Land-Rovers front and rear, fifteen three-ton trucks, each carrying twenty soldiers. Alpha, Bravo and Headquarters Company. Grenadier Guards, long lines of battle honours stretching back into three hundred years of history. Thin red-line tunics of the ceremonial discarded for mottled camouflage denims, the uniform of urban guerrilla warfare of the streets of Northern Ireland. Four hundred men in all. FN rifles. General purpose machine-guns. Hand-held Carl Gustav rocket launchers. All there to protect one man from the hands of an equally solitary threat. Many times the resident Battalion at Windsor Barracks had practised on exercise their recent responsibilities of Heathrow security, but there was a tightness and silence about the men who sat on the slatted seats in the backs of the lorries. Never before had they been told the risk was real, confirmed.

Interspersed among the trucks were the armoured cars of two Hussar squadrons, Saladins with khaki cloth tied across the muzzle of the big gun, and the Saracen personnel carriers.

Police reinforcements were being mobilized from Divisional forces in the Metropolitan area. More would come from the rural Thames Valley strength. By nine in the morning the perimeter of the airport would be sealed, the concourses would be under guard, the tarmac patrolled.

Later the plans for the security of the El Al flight to Tel Aviv would be thrashed out in the squat police station on the far side of the tunnel where the various security forces would set up their control and communication posts.

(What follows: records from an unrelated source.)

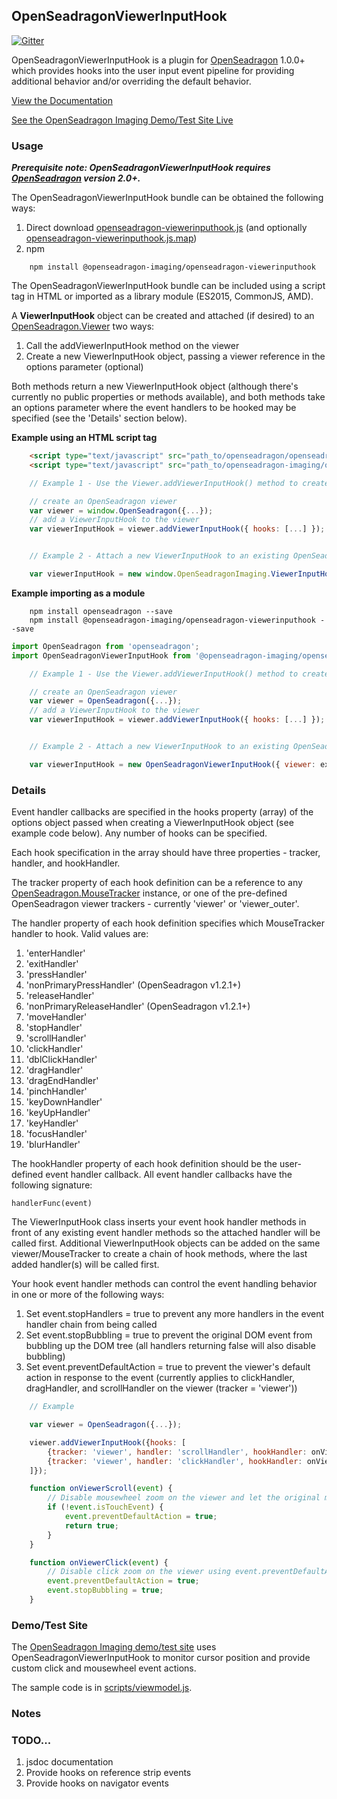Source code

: ## OpenSeadragonViewerInputHook
[![Gitter](https://badges.gitter.im/Join_Chat.svg)](https://gitter.im/msalsbery/OpenSeadragonImaging?utm_source=badge&utm_medium=badge&utm_campaign=pr-badge&utm_content=badge)


OpenSeadragonViewerInputHook is a plugin for [OpenSeadragon](https://github.com/openseadragon/openseadragon) 1.0.0+
which provides hooks into the user input event pipeline for providing additional behavior and/or
overriding the default behavior.

[View the Documentation](http://msalsbery.github.io/openseadragon-imaging/docs/openseadragon-viewerinputhook/index.html)

[See the OpenSeadragon Imaging Demo/Test Site Live](http://msalsbery.github.io/openseadragon-imaging/demo/index.html)

### Usage

_**Prerequisite note: OpenSeadragonViewerInputHook requires [OpenSeadragon](https://github.com/openseadragon/openseadragon) version 2.0+.**_

The OpenSeadragonViewerInputHook bundle can be obtained the following ways:

1. Direct download [openseadragon-viewerinputhook.js](http://msalsbery.github.io/openseadragon-imaging/builds/openseadragon-viewerinputhook.js) (and optionally [openseadragon-viewerinputhook.js.map](http://msalsbery.github.io/openseadragon-imaging/builds/openseadragon-viewerinputhook.js.map))
2. npm
```
    npm install @openseadragon-imaging/openseadragon-viewerinputhook
```

The OpenSeadragonViewerInputHook bundle can be included using a script tag in HTML or imported as a library module (ES2015, CommonJS, AMD).

A **ViewerInputHook** object can be created and attached (if desired) to an [OpenSeadragon.Viewer](http://openseadragon.github.io/docs/OpenSeadragon.Viewer.html) two ways:


1. Call the addViewerInputHook method on the viewer
2. Create a new ViewerInputHook object, passing a viewer reference in the options parameter (optional)

Both methods return a new ViewerInputHook object (although there's currently no public properties or methods available), and
both methods take an options parameter where the event handlers to be hooked may be specified (see the 'Details' section below).

**Example using an HTML script tag**
```html
	<script type="text/javascript" src="path_to/openseadragon/openseadragon.js"></script>
	<script type="text/javascript" src="path_to/openseadragon-imaging/openseadragon-viewerinputhook.js"></script>
```
```javascript
    // Example 1 - Use the Viewer.addViewerInputHook() method to create a ViewerInputHook

    // create an OpenSeadragon viewer
    var viewer = window.OpenSeadragon({...});
    // add a ViewerInputHook to the viewer
    var viewerInputHook = viewer.addViewerInputHook({ hooks: [...] });


    // Example 2 - Attach a new ViewerInputHook to an existing OpenSeadragon.Viewer

    var viewerInputHook = new window.OpenSeadragonImaging.ViewerInputHook({ viewer: existingviewer, hooks: [...] });
```

**Example importing as a module**
```
    npm install openseadragon --save
    npm install @openseadragon-imaging/openseadragon-viewerinputhook --save
```
```javascript
import OpenSeadragon from 'openseadragon';
import OpenSeadragonViewerInputHook from '@openseadragon-imaging/openseadragon-viewerinputhook';

    // Example 1 - Use the Viewer.addViewerInputHook() method to create a ViewerInputHook

    // create an OpenSeadragon viewer
    var viewer = OpenSeadragon({...});
    // add a ViewerInputHook to the viewer
    var viewerInputHook = viewer.addViewerInputHook({ hooks: [...] });


    // Example 2 - Attach a new ViewerInputHook to an existing OpenSeadragon.Viewer

    var viewerInputHook = new OpenSeadragonViewerInputHook({ viewer: existingviewer, hooks: [...] });
```

### Details

Event handler callbacks are specified in the hooks property (array) of the options object passed when creating a ViewerInputHook object (see example code below).
Any number of hooks can be specified.

Each hook specification in the array should have three properties - tracker, handler, and hookHandler.

The tracker property of each hook definition can be a reference to any [OpenSeadragon.MouseTracker](http://openseadragon.github.io/docs/OpenSeadragon.MouseTracker.html) instance,
or one of the pre-defined OpenSeadragon viewer trackers - currently 'viewer' or 'viewer_outer'.

The handler property of each hook definition specifies which MouseTracker handler to hook.
Valid values are:


1. 'enterHandler'
2. 'exitHandler'
3. 'pressHandler'
4. 'nonPrimaryPressHandler' (OpenSeadragon v1.2.1+)
5. 'releaseHandler'
6. 'nonPrimaryReleaseHandler' (OpenSeadragon v1.2.1+)
7. 'moveHandler'
8. 'stopHandler'
9. 'scrollHandler'
10. 'clickHandler'
11. 'dblClickHandler'
12. 'dragHandler'
13. 'dragEndHandler'
14. 'pinchHandler'
15. 'keyDownHandler'
16. 'keyUpHandler'
17. 'keyHandler'
18. 'focusHandler'
19. 'blurHandler'

The hookHandler property of each hook definition should be the user-defined event handler callback.  All event handler callbacks have the following signature:

    handlerFunc(event)

The ViewerInputHook class inserts your event hook handler methods in front of any existing event handler methods
so the attached handler will be called first. Additional ViewerInputHook objects can be added on the same viewer/MouseTracker to create a chain of hook methods,
where the last added handler(s) will be called first.

Your hook event handler methods can control the event handling behavior in one or more of the following ways:


1. Set event.stopHandlers = true to prevent any more handlers in the event handler chain from being called
2. Set event.stopBubbling = true to prevent the original DOM event from bubbling up the DOM tree (all handlers returning false will also disable bubbling)
3. Set event.preventDefaultAction = true to prevent the viewer's default action in response to the event (currently applies to clickHandler, dragHandler, and scrollHandler on the viewer (tracker = 'viewer'))

```javascript
    // Example

    var viewer = OpenSeadragon({...});

    viewer.addViewerInputHook({hooks: [
        {tracker: 'viewer', handler: 'scrollHandler', hookHandler: onViewerScroll},
        {tracker: 'viewer', handler: 'clickHandler', hookHandler: onViewerClick}
    ]});

    function onViewerScroll(event) {
        // Disable mousewheel zoom on the viewer and let the original mousewheel events bubble
        if (!event.isTouchEvent) {
            event.preventDefaultAction = true;
            return true;
        }
    }

    function onViewerClick(event) {
        // Disable click zoom on the viewer using event.preventDefaultAction
        event.preventDefaultAction = true;
        event.stopBubbling = true;
    }
```

### Demo/Test Site

The [OpenSeadragon Imaging demo/test site](https://github.com/msalsbery/OpenSeadragonImaging) uses
OpenSeadragonViewerInputHook to monitor cursor position and provide custom click and mousewheel event actions.

The sample code is in [scripts/viewmodel.js](http://msalsbery.github.io/openseadragon-imaging/demo/scripts/viewmodel.js).

### Notes

### TODO...


1. jsdoc documentation
2. Provide hooks on reference strip events
3. Provide hooks on navigator events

The Prime Minister had rubber-stamped the guidance from Home Office and Defence. Saturation. Forces of such strength that the Arab would turn his back on his target, dismayed. Box the bastard out, deny him any chink of light, any opportunity to attack.

Through the window Famy saw the deployment. Little strung-out columns of troops. Rifles carried warily and diagonally across their bodies, letting the bustling civilians fan out and find a path to the side. Some were draped in the belts of machine-gun ammunition, worn in cross-over sashes. One man in each patrol hunched forward to compensate for the weight of the radio set perched high on his back. Among the conventional throb of the traffic he heard the piercing and complaining squeal of the big Rolls-Royce engines of the armoured cars, and saw the pedestrians out on the pavement pause and stare at them. All had read their morning papers, heard the radio news bulletins. They would wait for the five-minute call, for the show to begin. And all would stay for the curtain call. It amused Famy. One against so many. No one to share the footlights with him. After a while he became tired of watching the criss-cross motions of his enemy, and finished his coffee. He walked back to the counter, ordered a fresh cup, and with it a sandwich filled with dried and crumbling cheese and slices of over-ripe tomato.